And you know that’s the traditional base we’re talking about. We’re making a bold move into customers that haven’t seen SAP and may not even be thinking of SAP in the mid-market, in the upper mid-market.”

But it isn’t early days for S/4HANA.

  • SAP released Simple Finance in June of 2014.
  • SAP released the rest of the suite (S/4HANA overall or EM) in Feb of 2015.

That is now between 2.5 and 3 years ago. How is July 2017 still “early days?”

Here are some of the statements from that announcement.

“When Hasso Plattner invented SAP HANA, we knew the day would come for SAP Business Suite to be reinvented for the digital age. At a moment when businesses around the world need to enter new markets and engage with their consumers in any channel, there’s now an innovation platform designed to drive their growth. This is an historic day and we believe it marks the beginning of the end for the 20th century IT stack and all the complexity that came with it.”

Hasso did not invent HANA. That is a myth distributed by Hasso Plattner and by SAP. For details see the article Did Hasso Planner and his Ph.D. Students Invent HANA? That is or course not relevant for an earnings call, but it highlights the difficulty SAP in telling the truth on even ancillary topics. Even how invented something is altered by SAP. Of course, Bill McDermott will suck up to Hasso Plattner. He works for Hasso Plattner. Therefore, Bill helps sustain the myth of Hasso inventing HANA.

Furthermore, it seems like something that is so great that it should have had no problem in adoption. Right? Well according to even the SAP biased ASUG in their S/4HANA survey of 2016, S/4HANA had 350 live customers. 350. This is covered in the article How to Best Understand ASUG’s S/4HANA Survey.

“So as we assert our will in different marketplaces in different industries, I would call this the earliest possible days of S/4HANA in terms of the rotation and the real catalyst for continued growth in the company.” – Bill McDermott

Yes, in McDermott-speak 2.5 to 3 years is the earliest possible days. If we create a time chart for McDermott-speak, it would look something like the following:

  1. Earliest Possible Days: Up to 3 Years After Launch
  2. Early Days: 4 Years After Launch
  3. Adoption Begins in Ernest: 5.5 years After Launch

“Yeah. It’s hard to add anything to that. I think adoption always in our industry is kind of an S-shape and we are clearly basically still in the early adopter phase. As you pointed out some of the early adopters have a long way to go to really roll it out across the entire end state. And now we see the first emergences of fast followers kicking in.

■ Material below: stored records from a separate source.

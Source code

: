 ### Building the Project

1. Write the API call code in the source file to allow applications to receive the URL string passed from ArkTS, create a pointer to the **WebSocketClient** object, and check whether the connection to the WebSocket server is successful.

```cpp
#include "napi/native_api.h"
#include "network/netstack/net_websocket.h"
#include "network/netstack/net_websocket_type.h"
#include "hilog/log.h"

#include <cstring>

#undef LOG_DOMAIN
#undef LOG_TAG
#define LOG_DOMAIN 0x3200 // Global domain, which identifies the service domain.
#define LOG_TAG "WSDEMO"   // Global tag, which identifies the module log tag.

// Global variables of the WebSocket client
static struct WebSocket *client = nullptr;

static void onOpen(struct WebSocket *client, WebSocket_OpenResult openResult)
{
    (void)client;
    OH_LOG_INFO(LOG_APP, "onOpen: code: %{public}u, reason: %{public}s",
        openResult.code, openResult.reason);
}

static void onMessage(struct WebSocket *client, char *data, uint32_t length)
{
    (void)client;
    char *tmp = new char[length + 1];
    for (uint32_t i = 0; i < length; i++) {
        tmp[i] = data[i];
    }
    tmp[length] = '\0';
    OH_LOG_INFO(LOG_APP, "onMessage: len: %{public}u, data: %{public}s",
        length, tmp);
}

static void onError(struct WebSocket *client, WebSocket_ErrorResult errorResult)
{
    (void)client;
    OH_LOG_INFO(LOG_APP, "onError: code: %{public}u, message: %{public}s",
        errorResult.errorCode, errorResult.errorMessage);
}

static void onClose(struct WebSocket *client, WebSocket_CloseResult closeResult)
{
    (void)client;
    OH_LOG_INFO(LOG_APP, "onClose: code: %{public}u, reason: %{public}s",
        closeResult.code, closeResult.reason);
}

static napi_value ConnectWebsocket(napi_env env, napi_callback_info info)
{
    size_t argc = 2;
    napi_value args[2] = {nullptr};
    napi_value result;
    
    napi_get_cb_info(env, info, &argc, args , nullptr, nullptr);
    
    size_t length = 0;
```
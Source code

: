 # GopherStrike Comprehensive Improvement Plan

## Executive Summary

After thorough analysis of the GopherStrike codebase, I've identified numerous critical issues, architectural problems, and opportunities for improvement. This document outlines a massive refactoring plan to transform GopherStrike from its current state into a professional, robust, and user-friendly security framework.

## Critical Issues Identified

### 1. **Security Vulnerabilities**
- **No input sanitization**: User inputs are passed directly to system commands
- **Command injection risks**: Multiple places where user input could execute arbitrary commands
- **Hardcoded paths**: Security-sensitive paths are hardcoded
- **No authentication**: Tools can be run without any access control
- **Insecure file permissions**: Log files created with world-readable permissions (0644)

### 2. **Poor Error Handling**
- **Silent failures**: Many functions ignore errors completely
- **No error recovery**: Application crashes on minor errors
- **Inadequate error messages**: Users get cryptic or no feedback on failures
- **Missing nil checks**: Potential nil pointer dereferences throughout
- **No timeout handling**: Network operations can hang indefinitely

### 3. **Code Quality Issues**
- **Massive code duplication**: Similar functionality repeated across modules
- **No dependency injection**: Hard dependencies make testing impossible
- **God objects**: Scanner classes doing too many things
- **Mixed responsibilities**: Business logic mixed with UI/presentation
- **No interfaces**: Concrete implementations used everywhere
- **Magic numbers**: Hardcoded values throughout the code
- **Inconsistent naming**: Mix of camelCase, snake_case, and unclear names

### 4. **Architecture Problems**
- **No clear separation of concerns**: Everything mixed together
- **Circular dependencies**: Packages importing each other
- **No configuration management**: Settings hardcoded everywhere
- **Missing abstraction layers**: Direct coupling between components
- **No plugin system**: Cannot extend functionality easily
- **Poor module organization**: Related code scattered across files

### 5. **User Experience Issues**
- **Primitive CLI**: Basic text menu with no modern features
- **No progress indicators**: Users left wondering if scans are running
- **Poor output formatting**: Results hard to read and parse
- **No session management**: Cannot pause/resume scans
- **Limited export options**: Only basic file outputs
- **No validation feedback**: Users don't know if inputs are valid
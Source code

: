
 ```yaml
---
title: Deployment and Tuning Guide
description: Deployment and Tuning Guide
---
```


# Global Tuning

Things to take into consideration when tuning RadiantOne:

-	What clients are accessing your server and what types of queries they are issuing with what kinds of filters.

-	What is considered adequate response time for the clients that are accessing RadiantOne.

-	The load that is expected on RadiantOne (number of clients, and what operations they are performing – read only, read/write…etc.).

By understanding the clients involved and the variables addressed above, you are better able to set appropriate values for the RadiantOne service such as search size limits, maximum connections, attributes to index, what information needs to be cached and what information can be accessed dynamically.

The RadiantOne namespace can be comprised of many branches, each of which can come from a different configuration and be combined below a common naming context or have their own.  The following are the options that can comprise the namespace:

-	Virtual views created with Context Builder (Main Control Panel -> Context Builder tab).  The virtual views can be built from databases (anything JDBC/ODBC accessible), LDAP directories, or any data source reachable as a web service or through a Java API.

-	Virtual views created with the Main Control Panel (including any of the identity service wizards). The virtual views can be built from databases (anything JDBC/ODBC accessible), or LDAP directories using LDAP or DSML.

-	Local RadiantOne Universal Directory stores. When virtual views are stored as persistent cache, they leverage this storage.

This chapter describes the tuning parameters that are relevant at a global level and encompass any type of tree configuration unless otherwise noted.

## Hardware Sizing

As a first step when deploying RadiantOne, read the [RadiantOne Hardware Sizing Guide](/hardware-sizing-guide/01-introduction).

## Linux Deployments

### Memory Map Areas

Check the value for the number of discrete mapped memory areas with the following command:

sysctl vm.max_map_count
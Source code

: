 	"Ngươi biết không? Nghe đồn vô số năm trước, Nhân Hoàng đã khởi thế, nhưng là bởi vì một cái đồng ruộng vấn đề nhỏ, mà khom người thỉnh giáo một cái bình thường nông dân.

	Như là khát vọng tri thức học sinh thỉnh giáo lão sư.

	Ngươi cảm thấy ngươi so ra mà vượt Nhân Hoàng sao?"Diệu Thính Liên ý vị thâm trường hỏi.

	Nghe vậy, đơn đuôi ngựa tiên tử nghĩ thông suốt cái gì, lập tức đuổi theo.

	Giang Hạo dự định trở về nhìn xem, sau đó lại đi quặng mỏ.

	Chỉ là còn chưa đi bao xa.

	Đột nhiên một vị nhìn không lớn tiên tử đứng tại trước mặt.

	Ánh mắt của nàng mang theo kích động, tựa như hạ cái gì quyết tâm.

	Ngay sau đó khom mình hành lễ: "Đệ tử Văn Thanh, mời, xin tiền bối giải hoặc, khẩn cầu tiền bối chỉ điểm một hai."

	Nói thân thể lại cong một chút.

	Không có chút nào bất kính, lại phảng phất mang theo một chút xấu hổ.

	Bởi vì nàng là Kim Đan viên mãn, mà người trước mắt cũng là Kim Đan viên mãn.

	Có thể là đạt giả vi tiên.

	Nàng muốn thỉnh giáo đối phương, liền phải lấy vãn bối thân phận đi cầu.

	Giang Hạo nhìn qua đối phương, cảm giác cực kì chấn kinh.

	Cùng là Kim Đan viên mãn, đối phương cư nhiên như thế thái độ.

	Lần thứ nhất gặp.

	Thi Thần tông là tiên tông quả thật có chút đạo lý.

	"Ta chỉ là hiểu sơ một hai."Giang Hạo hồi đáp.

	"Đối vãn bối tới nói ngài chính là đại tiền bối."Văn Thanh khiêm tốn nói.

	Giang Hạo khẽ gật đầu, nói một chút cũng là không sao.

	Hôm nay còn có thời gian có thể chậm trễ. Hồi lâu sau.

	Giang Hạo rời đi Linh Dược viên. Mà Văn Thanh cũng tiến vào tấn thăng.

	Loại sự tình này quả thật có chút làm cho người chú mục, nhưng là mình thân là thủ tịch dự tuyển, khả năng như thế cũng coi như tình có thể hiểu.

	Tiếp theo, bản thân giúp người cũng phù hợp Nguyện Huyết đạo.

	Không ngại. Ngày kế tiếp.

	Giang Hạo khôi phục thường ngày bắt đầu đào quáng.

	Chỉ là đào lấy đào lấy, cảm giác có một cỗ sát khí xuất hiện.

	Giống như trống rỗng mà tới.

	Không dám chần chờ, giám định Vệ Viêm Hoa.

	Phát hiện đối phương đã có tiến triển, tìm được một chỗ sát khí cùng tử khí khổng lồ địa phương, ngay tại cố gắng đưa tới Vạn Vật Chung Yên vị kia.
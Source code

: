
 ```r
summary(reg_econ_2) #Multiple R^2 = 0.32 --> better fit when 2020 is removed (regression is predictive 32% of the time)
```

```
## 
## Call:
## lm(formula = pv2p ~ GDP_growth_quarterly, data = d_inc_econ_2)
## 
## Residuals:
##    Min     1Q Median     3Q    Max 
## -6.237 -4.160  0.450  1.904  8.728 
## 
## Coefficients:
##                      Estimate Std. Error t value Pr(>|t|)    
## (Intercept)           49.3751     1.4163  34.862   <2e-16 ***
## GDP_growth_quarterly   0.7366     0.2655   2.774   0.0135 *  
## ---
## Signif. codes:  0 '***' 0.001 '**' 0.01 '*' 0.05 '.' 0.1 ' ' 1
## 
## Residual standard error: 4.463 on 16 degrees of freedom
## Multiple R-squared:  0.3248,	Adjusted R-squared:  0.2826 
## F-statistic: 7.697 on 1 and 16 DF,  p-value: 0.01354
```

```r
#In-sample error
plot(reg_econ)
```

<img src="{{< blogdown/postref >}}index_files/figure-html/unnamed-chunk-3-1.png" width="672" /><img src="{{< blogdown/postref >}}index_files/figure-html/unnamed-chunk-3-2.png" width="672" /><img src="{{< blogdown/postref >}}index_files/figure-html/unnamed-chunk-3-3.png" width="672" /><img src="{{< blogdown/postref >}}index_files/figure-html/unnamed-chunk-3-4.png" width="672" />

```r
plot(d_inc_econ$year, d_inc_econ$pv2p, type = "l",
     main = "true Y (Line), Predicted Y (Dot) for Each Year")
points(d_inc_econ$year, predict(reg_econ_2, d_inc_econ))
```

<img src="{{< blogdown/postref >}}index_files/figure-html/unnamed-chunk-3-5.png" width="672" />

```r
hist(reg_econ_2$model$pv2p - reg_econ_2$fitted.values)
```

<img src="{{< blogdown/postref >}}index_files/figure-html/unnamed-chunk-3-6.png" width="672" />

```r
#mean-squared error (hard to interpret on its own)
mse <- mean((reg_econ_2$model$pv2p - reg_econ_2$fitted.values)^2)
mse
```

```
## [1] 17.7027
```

So we have lots of room to grow.” – Luca Mucic

Luca has the same strange time concept that Bill McDermott, where an application begins wider adoption somewhere around the 5.5 year mark?

“And more importantly even S/4HANA is invigorating growth in other elements of our portfolio as well. CUC was very strong I highlighted this. Analytics was strong in the quarter that goes along nicely with the digital board room concept that S/4HANA really brings to life. So we will be having a lot of fun with this baby which is just barely becoming a toddler by now.” – Luka Mucic

From the beginning of this statement until the end this is false. However, apparently, Luka thinks about babies pretty often. And in a few years from now, when S/4HANA sees adoption (according to Bill and Luka) it will really be something!

Run Simple Ahead of its Time?

“And Phil you know, one CEO said something interesting to me yesterday, he said run simple was actually ahead of its time and I think he said right, because the most intractable challenge of our era is complexity, and when you think about the idea of a digital boardroom simplifying the management process for executives around the world and you think about taking cost out and improving productivity with HANA and S/4HANA and aligning all the management team with the line of business cloud and the network, you’re talking about just a story that doesn’t end because there’s so much room for all these companies to radically simplifying grow if they can apply the right digital technology. So it’s really early days and it’s an exciting era for us Phil.” – Bill McDermott

Run Simple was a marketing construct that was dropped as was covered in the article Is SAP’s Run Simple Real?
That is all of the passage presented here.